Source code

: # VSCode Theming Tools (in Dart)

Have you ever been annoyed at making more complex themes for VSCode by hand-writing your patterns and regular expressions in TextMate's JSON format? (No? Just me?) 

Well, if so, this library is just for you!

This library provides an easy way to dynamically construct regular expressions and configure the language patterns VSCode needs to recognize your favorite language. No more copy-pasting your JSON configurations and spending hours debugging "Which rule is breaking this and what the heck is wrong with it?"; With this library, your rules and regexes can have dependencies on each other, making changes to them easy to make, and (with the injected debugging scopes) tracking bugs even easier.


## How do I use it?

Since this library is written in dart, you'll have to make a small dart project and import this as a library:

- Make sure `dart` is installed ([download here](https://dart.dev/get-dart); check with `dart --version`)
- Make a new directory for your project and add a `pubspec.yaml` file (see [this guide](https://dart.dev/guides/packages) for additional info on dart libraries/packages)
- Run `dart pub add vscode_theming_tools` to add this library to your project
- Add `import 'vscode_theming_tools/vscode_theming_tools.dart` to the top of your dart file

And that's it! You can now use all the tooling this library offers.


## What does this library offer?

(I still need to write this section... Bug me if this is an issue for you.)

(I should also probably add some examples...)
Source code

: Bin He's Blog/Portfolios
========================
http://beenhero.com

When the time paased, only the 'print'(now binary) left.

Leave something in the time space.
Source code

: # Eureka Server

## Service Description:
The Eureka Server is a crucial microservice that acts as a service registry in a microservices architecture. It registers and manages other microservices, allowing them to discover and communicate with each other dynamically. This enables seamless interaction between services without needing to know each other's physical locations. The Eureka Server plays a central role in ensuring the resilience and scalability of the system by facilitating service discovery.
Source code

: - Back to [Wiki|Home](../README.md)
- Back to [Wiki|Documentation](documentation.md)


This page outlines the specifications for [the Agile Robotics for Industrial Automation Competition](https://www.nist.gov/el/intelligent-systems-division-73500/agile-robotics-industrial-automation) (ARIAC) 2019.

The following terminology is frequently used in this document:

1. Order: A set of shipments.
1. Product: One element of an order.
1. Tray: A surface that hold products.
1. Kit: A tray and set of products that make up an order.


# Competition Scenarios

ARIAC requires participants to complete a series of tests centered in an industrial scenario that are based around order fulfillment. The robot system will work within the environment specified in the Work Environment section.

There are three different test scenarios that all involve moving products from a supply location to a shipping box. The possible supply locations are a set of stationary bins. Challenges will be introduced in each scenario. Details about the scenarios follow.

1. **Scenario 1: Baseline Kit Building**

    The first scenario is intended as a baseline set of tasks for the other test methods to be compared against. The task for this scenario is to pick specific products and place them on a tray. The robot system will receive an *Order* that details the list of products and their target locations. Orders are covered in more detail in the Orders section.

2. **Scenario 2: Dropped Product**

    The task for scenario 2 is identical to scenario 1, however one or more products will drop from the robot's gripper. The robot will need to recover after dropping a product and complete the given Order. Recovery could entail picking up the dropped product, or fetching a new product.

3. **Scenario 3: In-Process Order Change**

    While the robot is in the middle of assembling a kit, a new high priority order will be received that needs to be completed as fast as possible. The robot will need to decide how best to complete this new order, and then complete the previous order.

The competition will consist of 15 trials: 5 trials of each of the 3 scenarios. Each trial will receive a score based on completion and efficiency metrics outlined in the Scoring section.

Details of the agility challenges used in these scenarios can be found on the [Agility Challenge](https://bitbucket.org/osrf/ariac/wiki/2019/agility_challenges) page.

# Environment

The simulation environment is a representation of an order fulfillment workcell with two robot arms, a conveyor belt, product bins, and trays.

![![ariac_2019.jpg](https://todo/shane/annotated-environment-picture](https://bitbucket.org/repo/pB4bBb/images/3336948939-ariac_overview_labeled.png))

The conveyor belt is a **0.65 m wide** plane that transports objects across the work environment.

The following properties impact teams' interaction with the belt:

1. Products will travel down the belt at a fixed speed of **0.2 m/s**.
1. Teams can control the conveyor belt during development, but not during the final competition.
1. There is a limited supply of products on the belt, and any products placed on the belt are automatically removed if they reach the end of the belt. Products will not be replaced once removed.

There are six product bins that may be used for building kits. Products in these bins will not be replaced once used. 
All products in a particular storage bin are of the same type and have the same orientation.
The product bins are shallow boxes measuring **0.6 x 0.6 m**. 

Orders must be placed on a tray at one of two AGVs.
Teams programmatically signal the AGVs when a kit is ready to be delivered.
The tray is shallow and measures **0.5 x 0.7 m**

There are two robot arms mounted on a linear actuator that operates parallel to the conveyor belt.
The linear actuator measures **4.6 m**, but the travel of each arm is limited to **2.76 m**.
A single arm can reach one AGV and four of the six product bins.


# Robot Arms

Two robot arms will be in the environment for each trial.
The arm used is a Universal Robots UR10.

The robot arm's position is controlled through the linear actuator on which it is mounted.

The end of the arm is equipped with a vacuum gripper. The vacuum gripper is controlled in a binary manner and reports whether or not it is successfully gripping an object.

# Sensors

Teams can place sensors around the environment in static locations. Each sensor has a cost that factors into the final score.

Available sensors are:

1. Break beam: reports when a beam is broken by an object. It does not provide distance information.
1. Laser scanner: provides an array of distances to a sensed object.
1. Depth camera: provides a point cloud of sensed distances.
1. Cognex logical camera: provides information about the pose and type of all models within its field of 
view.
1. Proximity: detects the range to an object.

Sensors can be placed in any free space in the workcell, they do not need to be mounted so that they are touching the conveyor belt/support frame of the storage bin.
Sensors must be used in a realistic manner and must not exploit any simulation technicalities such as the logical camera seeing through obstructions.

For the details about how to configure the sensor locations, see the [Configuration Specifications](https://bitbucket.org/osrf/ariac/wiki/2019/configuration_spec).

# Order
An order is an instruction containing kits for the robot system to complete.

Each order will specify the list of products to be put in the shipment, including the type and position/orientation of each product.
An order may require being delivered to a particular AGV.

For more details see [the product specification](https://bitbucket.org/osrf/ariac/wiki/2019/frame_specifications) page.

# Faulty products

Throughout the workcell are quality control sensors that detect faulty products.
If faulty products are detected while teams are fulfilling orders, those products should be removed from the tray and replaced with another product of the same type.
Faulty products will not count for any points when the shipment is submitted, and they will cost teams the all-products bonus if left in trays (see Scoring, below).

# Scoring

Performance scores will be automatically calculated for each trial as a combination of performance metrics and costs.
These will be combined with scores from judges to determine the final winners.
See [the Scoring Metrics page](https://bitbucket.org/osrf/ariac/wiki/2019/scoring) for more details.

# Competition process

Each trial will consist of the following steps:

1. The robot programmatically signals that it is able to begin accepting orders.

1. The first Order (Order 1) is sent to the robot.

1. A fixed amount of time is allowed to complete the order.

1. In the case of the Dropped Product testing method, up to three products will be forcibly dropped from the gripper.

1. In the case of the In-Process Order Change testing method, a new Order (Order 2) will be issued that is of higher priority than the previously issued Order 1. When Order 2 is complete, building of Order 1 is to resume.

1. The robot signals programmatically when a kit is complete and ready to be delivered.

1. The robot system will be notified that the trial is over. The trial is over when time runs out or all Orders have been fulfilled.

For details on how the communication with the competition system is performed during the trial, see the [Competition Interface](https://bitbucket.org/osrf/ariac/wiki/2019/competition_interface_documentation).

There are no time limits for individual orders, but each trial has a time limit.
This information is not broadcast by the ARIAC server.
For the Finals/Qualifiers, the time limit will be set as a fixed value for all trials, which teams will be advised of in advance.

# # #

■ Work task ■
Lines containing the word "osrf" are to be located in the entries and copied.

■ Solution to this problem ■
Details of the agility challenges used in these scenarios can be found on the [Agility Challenge](https://bitbucket.org/osrf/ariac/wiki/2019/agility_challenges) page.
For the details about how to configure the sensor locations, see the [Configuration Specifications](https://bitbucket.org/osrf/ariac/wiki/2019/configuration_spec).
For more details see [the product specification](https://bitbucket.org/osrf/ariac/wiki/2019/frame_specifications) page.
See [the Scoring Metrics page](https://bitbucket.org/osrf/ariac/wiki/2019/scoring) for more details.
For details on how the communication with the competition system is performed during the trial, see the [Competition Interface](https://bitbucket.org/osrf/ariac/wiki/2019/competition_interface_documentation).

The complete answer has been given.